**** RECORDS FOR THE TASK ****

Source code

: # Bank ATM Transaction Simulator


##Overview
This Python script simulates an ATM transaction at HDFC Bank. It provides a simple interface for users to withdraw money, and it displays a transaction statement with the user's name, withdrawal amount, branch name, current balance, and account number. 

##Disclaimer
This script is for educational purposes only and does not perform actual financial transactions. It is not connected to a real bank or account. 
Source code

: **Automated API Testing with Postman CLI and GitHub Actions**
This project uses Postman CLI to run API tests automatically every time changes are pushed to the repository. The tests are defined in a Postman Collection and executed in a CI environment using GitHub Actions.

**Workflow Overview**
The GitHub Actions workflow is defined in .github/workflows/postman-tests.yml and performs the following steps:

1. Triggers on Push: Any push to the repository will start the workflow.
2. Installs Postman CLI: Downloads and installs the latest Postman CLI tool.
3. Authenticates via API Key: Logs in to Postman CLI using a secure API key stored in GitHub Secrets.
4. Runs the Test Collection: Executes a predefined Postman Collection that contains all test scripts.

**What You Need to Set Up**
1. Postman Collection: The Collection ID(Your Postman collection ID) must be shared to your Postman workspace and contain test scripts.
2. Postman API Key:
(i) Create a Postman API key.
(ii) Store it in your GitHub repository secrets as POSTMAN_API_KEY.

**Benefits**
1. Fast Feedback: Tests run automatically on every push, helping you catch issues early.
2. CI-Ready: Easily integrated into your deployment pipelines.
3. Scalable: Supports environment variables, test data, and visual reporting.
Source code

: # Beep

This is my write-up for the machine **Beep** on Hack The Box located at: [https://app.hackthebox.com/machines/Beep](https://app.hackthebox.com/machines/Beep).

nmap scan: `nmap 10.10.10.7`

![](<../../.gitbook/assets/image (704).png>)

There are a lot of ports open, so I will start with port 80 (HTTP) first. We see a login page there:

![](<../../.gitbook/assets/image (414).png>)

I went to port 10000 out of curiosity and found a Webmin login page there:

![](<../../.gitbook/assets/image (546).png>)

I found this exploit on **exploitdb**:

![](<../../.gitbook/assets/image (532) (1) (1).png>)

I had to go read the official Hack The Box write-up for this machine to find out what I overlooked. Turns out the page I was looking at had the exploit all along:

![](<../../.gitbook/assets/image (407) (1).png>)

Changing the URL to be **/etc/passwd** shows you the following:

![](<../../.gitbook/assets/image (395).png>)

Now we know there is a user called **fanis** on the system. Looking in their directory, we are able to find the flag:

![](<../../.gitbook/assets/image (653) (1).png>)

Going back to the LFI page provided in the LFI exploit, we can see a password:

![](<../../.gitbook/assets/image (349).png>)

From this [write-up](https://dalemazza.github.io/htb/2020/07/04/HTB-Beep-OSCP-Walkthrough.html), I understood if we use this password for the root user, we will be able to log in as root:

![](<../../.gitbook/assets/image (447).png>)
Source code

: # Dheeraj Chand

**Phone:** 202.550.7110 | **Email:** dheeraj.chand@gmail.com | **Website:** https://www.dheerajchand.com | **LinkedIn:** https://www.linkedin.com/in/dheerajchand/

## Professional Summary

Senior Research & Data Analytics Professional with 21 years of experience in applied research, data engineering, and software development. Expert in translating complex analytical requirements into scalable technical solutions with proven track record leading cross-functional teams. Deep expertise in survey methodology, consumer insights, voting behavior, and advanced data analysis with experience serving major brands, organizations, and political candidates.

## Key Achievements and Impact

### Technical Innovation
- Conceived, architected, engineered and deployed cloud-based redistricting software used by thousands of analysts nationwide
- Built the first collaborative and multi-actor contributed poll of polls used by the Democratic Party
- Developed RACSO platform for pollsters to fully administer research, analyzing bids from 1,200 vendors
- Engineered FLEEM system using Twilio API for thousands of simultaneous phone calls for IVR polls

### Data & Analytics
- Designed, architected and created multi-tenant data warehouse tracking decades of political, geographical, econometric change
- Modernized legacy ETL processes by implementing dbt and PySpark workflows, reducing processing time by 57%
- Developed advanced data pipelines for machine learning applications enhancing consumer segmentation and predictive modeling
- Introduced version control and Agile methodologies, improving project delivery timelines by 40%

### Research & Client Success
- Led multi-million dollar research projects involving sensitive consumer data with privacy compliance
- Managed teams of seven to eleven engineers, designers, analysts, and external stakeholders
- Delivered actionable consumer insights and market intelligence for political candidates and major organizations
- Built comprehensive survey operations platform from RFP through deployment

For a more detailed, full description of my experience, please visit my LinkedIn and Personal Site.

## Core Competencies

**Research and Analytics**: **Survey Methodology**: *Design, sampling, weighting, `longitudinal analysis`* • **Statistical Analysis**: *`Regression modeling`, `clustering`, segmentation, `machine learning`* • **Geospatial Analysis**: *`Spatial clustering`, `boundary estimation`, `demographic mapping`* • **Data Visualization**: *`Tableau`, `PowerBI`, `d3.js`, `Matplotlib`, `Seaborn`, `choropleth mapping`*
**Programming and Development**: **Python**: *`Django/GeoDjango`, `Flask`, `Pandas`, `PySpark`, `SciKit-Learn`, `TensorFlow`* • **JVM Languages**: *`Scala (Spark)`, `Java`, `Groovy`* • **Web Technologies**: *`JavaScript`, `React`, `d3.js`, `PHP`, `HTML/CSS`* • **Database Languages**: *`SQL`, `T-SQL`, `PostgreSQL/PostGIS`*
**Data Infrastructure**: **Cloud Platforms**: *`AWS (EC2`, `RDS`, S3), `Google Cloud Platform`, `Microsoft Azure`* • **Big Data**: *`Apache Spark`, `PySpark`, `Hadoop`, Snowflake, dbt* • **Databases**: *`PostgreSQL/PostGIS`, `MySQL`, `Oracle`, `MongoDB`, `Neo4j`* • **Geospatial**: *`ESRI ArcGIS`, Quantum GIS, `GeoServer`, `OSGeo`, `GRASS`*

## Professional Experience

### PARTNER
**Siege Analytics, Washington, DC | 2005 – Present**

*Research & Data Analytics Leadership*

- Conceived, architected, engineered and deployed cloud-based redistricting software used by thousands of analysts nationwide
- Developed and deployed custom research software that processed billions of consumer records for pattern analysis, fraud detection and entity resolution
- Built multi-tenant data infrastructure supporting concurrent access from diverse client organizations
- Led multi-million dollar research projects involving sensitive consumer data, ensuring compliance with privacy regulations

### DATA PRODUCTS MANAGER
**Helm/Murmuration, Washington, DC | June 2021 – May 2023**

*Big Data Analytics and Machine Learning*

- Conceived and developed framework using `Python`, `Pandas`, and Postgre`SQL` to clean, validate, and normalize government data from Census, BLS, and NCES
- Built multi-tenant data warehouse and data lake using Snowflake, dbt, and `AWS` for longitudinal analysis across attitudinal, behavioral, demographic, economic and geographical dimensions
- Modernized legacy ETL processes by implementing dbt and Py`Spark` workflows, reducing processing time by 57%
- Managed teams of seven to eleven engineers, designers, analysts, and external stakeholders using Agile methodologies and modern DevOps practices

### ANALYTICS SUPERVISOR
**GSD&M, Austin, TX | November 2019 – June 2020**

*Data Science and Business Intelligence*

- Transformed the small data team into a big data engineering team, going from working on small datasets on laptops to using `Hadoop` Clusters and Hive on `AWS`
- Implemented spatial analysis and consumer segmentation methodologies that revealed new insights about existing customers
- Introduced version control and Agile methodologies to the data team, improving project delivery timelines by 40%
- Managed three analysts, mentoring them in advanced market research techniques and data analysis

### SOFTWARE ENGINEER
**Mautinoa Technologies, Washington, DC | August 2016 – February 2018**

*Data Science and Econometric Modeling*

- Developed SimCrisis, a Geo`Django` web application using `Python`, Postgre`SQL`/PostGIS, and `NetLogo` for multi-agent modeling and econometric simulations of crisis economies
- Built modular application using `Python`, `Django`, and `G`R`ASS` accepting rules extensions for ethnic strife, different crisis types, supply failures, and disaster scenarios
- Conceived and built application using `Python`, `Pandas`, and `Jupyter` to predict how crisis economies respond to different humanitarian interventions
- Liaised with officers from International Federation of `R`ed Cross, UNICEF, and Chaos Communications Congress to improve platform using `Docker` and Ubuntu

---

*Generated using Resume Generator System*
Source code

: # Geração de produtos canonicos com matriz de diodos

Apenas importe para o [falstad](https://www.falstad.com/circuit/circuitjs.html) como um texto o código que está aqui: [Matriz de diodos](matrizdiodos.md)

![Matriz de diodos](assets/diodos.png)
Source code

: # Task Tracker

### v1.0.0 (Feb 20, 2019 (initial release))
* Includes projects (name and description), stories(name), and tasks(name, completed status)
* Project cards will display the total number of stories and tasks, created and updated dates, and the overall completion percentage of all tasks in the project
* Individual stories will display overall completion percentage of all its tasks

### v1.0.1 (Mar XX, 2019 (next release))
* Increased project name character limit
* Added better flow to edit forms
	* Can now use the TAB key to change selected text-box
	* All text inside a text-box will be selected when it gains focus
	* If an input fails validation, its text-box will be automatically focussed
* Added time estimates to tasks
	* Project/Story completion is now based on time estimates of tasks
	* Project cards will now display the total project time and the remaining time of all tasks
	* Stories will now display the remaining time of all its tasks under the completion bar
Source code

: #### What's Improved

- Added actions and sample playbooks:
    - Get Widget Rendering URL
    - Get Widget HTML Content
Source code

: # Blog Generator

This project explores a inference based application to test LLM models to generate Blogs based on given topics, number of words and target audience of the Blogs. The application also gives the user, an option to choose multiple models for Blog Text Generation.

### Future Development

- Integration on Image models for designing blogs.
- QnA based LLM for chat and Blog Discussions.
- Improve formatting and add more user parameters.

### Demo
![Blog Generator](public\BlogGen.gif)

****

_WHAT IS NEEDED:_ Where a line of the listing holds "scripts", show that line.

_RESPONSE AREA:_
4. Runs the Test Collection: Executes a predefined Postman Collection that contains all test scripts.
1. Postman Collection: The Collection ID(Your Postman collection ID) must be shared to your Postman workspace and contain test scripts.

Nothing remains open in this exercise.